Vuoti di memoria. Si potrebbe chiamare così la performance che è costata 24 ore di cella e una multa di mille euro all’artista e modella svizzera Milo Moirè: indossando una specie di box specchiante, girava per Trafalgar Square, a Londra, invitando i passanti a metterci le mani dentro e a palpeggiare il suo corpo, superando le inibizioni. Già nel 2015 Moiré era stata arrestata a Parigi per essersi esibita nuda e in Germania aveva ripetuto l’azione. La provocazione di Moirè è però molto datata ed è un’«azione clone» di quella, che aveva ben altra prorompenza politica, dell’austriaca Valie Export.

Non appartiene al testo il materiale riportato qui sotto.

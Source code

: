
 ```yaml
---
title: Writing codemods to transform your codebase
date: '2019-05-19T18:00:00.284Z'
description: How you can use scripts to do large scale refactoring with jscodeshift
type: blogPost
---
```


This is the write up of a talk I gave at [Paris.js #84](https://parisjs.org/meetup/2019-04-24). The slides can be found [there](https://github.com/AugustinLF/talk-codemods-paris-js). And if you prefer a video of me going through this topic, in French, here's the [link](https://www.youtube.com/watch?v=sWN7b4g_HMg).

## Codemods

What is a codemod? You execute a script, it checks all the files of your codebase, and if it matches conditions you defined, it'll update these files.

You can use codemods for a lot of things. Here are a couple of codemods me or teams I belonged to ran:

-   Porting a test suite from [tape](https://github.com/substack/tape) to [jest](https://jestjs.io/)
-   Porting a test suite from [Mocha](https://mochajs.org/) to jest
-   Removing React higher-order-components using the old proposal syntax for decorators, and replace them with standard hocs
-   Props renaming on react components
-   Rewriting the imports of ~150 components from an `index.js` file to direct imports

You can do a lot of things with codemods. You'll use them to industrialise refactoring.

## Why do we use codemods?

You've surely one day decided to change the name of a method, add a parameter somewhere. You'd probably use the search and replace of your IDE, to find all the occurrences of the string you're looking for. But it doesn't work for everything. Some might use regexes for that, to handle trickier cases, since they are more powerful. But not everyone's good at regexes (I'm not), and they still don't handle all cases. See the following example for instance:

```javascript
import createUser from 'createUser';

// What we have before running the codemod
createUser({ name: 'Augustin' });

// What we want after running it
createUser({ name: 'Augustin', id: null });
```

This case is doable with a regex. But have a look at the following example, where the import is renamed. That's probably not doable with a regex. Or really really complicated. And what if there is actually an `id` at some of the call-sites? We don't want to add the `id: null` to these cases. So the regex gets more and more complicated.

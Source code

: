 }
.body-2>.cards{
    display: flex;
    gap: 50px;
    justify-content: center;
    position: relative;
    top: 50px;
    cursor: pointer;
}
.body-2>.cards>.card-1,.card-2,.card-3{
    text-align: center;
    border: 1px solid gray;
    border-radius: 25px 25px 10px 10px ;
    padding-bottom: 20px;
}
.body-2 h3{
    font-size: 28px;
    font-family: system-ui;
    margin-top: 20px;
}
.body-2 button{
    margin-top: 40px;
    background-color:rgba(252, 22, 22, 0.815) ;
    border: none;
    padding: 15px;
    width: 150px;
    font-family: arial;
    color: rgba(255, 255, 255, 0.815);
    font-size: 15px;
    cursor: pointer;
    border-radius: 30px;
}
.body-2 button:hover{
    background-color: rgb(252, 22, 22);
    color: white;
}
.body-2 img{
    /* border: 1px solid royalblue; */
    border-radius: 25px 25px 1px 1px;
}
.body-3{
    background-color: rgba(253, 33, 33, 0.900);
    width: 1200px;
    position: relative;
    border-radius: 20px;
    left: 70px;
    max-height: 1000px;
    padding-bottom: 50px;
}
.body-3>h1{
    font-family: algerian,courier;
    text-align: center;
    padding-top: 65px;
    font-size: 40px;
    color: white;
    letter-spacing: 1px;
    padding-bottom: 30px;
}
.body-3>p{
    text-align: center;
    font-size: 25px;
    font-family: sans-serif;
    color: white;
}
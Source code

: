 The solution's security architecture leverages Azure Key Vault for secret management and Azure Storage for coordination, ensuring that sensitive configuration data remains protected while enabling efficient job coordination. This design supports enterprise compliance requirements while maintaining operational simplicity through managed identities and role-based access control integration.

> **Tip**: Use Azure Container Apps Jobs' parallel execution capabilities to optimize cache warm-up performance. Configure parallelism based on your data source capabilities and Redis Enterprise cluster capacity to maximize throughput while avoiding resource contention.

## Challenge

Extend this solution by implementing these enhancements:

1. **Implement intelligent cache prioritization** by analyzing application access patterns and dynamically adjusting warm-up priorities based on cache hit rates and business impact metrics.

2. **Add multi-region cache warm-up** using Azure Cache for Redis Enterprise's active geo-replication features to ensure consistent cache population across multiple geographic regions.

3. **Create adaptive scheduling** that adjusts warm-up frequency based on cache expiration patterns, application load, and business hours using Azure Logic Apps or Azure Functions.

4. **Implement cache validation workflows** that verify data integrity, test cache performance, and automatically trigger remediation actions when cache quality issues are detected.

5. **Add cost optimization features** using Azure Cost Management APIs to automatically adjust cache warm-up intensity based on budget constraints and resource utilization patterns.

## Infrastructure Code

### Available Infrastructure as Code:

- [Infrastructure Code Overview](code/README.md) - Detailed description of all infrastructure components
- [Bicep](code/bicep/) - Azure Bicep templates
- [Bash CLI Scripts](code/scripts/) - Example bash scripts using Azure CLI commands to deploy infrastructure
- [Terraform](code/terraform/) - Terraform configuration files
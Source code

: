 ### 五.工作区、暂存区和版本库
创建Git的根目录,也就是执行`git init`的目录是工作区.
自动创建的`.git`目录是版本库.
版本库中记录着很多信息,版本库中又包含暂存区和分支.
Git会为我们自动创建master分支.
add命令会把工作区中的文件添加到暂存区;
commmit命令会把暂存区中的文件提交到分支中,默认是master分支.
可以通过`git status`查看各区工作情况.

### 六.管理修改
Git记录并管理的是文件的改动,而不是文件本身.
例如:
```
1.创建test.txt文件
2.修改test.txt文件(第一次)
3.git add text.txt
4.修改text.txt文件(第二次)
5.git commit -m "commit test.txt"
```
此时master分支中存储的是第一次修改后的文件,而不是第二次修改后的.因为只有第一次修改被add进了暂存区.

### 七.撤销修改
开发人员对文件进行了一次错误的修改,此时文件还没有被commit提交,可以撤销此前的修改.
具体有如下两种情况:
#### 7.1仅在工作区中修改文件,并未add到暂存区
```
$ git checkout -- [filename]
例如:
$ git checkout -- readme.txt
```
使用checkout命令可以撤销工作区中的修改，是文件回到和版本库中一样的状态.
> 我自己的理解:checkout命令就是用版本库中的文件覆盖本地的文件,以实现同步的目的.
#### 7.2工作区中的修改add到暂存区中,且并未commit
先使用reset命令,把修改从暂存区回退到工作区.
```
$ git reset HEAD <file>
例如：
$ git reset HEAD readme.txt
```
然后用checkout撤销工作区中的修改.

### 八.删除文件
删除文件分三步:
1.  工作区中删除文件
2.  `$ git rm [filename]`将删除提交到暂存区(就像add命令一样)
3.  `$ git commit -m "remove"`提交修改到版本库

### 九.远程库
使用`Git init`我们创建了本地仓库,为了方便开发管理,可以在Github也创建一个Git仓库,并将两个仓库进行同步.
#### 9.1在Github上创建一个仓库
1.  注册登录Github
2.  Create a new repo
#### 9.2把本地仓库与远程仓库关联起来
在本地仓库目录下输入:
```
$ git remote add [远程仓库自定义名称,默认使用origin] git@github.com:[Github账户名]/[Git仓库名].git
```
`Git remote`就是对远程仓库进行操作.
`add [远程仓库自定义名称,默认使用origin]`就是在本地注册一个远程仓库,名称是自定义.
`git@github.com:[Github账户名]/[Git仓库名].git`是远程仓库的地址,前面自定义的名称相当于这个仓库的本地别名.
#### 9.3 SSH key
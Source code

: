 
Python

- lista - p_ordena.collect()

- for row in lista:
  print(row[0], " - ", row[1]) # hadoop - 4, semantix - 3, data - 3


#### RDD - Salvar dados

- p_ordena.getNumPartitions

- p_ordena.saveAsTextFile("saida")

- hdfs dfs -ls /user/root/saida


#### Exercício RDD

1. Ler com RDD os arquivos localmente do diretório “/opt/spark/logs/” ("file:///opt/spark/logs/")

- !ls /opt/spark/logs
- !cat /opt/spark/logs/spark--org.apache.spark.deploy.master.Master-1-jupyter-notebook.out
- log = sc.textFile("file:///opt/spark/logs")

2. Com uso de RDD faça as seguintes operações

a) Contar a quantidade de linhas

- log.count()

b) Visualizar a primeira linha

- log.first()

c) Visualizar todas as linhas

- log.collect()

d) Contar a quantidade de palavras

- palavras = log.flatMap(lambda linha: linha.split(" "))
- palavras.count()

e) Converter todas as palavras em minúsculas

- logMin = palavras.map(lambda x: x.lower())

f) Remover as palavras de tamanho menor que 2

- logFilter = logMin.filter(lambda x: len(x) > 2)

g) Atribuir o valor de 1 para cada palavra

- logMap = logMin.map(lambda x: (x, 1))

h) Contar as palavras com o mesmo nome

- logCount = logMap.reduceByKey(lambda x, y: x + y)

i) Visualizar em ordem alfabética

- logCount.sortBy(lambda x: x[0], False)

«Questa scatola è una sala cinematografica, il mio corpo è lo schermo. Questa sala non è fatta per guardare, è fatta per toccare»: era il 1968 e l’artista se ne andava vagabondando per le strade di città europee (furono dieci fino al 1971) con addosso una «protesi» in forma di box. Una performance la sua che insisteva sull’autodeterminazione sessuale delle donne. E soprattutto era una ribellione al modo in cui gran parte dei film guardavano al corpo femminile. Così, lo «schermo» di quel Touch Cinema aveva una tendina-sipario molto teatrale che negava alla vista, ma non al tatto.
Poi, sempre nel 1968, Valie Export ha passeggiato per le vie di Vienna tenendo al guinzaglio il collega Peter Weibel. Milo Moirè e le forze dell’ordine – hanno la memoria corta: vivono nell’eterno presente dell’era digitale.